Well, no, because to them it was a very simple and naturalistic system, which basically boiled down to using the same sundials all year round. This page explains pretty clearly how Greek and Roman sundials worked, and how they related to seasonal hours, while this page has some great pictures of the kind of sundial used. Known as a scaphe dial, a hemispherical sundial or hemicycle, the basic principle is that it allows you to divide your day into twelve equal segments, no matter how long the day itself is. So if you use this kind of sundial, the Roman twelve-hour ‘concertina’ system seems natural and easy. It is only when you try to convert their time into our rigid, unchanging hours that everything gets complicated.

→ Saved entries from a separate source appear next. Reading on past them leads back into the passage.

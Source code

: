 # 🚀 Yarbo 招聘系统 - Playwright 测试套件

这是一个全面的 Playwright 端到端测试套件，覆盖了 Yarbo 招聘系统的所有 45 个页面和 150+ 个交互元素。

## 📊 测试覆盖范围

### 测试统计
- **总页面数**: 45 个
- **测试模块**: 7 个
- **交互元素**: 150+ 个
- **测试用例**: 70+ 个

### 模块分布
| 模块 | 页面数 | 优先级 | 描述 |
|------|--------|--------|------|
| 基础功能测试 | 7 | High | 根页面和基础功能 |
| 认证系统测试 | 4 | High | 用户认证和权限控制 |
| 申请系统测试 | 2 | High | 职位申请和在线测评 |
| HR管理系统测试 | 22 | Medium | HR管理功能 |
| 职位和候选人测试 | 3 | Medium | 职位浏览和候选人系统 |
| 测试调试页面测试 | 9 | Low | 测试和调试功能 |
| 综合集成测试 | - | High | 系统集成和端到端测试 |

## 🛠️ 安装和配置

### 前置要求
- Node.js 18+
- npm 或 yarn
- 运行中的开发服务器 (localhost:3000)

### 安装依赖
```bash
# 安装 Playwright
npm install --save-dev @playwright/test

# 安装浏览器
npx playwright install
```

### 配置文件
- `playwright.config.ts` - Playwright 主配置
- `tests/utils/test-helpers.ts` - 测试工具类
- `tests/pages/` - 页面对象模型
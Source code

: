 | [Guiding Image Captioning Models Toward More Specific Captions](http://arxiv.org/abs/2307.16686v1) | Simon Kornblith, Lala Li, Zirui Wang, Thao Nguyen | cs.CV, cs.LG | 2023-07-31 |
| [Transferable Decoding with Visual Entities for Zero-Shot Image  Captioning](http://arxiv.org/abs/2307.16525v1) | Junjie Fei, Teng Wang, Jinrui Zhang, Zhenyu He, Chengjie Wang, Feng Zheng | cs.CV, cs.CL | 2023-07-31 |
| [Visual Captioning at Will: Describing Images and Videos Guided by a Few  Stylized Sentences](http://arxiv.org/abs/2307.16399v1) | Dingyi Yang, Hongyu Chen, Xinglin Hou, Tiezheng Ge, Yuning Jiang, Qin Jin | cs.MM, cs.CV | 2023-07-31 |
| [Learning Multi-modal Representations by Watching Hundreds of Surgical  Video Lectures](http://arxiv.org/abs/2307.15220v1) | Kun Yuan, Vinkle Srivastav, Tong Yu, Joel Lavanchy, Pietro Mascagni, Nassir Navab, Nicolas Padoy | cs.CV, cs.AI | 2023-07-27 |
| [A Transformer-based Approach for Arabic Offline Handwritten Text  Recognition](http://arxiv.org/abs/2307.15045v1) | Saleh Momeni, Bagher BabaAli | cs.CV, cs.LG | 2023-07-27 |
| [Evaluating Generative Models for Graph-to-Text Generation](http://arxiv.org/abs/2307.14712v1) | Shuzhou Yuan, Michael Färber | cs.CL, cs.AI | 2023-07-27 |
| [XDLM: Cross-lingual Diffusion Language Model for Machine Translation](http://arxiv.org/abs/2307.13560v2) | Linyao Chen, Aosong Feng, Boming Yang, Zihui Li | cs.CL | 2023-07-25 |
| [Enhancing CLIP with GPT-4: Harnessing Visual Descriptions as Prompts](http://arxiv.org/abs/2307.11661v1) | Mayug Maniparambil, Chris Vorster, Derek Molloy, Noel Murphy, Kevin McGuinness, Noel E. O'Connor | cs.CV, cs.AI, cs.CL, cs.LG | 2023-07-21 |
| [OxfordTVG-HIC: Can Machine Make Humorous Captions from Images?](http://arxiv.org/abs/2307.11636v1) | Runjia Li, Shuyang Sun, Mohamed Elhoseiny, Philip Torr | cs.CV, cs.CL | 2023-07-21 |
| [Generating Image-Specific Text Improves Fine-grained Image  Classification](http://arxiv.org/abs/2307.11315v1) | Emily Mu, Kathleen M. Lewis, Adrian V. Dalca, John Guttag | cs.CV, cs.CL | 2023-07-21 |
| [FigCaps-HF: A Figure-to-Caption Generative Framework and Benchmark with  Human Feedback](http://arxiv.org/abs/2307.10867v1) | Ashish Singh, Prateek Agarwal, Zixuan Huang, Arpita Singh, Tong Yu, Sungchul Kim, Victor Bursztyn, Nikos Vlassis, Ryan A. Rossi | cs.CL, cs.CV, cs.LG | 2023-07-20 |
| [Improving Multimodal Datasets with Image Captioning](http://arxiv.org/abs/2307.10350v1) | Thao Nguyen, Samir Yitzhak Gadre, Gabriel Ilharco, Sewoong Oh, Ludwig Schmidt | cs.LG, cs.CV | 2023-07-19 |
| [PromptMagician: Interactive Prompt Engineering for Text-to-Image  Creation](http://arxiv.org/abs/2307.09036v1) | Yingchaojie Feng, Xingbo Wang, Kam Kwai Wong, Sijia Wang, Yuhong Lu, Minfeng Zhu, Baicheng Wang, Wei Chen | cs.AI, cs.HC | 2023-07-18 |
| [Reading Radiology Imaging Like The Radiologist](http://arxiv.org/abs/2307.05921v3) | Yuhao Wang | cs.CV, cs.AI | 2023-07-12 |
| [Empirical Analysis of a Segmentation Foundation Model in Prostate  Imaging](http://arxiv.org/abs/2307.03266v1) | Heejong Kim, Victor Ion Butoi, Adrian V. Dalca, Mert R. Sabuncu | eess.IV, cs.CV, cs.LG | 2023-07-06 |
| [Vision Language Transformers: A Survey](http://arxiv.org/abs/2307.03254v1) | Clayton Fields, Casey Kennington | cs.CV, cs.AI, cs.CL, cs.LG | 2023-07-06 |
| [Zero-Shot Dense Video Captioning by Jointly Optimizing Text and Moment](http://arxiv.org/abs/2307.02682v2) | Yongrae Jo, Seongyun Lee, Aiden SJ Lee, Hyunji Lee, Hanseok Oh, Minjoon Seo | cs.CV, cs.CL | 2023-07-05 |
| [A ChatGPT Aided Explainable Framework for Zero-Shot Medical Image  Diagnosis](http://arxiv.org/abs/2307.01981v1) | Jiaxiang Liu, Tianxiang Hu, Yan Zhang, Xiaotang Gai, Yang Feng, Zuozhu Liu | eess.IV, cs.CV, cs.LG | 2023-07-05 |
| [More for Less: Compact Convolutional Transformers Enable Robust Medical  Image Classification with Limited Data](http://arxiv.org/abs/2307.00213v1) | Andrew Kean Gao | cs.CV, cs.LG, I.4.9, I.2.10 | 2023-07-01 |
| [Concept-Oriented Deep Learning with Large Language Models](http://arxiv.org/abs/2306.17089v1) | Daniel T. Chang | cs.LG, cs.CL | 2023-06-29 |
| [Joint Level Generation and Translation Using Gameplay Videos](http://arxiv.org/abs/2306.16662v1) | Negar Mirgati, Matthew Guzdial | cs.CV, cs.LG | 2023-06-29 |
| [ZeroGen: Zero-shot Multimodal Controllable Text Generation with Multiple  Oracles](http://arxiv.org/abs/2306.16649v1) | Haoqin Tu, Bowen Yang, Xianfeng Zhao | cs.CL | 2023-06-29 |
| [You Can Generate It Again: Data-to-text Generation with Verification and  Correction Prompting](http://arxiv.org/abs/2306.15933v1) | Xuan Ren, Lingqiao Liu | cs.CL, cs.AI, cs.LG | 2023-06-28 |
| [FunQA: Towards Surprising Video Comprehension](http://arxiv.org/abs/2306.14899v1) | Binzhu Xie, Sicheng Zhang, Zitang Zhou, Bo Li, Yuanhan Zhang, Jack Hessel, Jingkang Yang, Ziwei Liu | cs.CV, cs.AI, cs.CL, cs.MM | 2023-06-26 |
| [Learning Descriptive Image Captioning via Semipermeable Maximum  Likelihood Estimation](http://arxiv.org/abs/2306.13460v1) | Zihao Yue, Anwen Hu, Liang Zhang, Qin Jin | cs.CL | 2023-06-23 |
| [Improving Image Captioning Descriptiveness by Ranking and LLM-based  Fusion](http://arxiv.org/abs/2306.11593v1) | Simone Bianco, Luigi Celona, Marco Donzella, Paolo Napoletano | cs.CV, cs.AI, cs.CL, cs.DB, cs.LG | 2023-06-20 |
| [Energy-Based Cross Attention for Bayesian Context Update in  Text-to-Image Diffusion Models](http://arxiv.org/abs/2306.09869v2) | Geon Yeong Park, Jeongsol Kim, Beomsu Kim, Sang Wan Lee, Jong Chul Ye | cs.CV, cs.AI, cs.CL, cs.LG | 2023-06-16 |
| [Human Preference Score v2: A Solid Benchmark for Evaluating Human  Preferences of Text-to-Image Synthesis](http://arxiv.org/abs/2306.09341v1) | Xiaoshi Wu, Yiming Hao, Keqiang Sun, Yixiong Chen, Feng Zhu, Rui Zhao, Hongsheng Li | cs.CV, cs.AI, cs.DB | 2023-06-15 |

If you want to make that conversion, what you have to do first is establish the time of sunrise and sunset for the place you are interested in at the correct time of the year. In our case, that’s Nola in Italy, and this page shows us the correct times for sunrise and sunset on 19th August: 06:16 and 19:54 respectively in local time. That means the total length of the day will be 13h 38m (or 818 minutes) in our terms. To work out the length of a Roman ‘hour’ on that day, we simply need to divide the full day into 12 equal segments, which gives 68.2 minutes.
The next stage is best conveyed by means of a diagram, which I have provided below. It shows the hours of daylight in Nola on 19th August divided into 12 equal segments, with the ninth segment coloured in red (click to enlarge):
I have included the local time at which each Roman ‘hour’ begins and ends at the top of the diagram, so we can now see that the ninth hour in Nola on 19th August will begin at 15:21 local time, and end at 16:29. If you happen to be in Italy, then, that’s it – job done. You can mark the very moment of the bimillennium of Augustus’ death, as near as we are able, somewhere between 15:21 and 16:29 on 19th August.
If you live elsewhere, though, you may want to convert this to your own local time-zone, so that you can mark the exact time in your country when two thousand years have passed since the death of Augustus in Nola. Right now (and this will still be true on 19th August), Italy is on Central European Summer Time, which is equivalent to Greenwich Mean Time plus two hours. So in the UK, currently on British Summer Time (GMT+1), we are one hour behind Italy, which for us means the time of Augustus’ death equates to between 14:21 and 15:29 our time. If you want to convert it to your own local time-zone, you can do so here.
I will personally be running a conference at the exact moment of the bimillennium, and as we have such a packed programme I decided some time ago not to try to carve out a space within it at the moment of the ninth hour, but to get on with the papers – surely an appropriate tribute to Augustus in themselves! Besides, I have some special things up my sleeve for the evening of 19th August, when the conference delegates will be gathering together for a Commemorative Dinner in honour of our man. His passing will not go unacknowledged in Leeds.
But how about you? Do you have something planned for the very moment of his death? Comment to tell me about it if you do!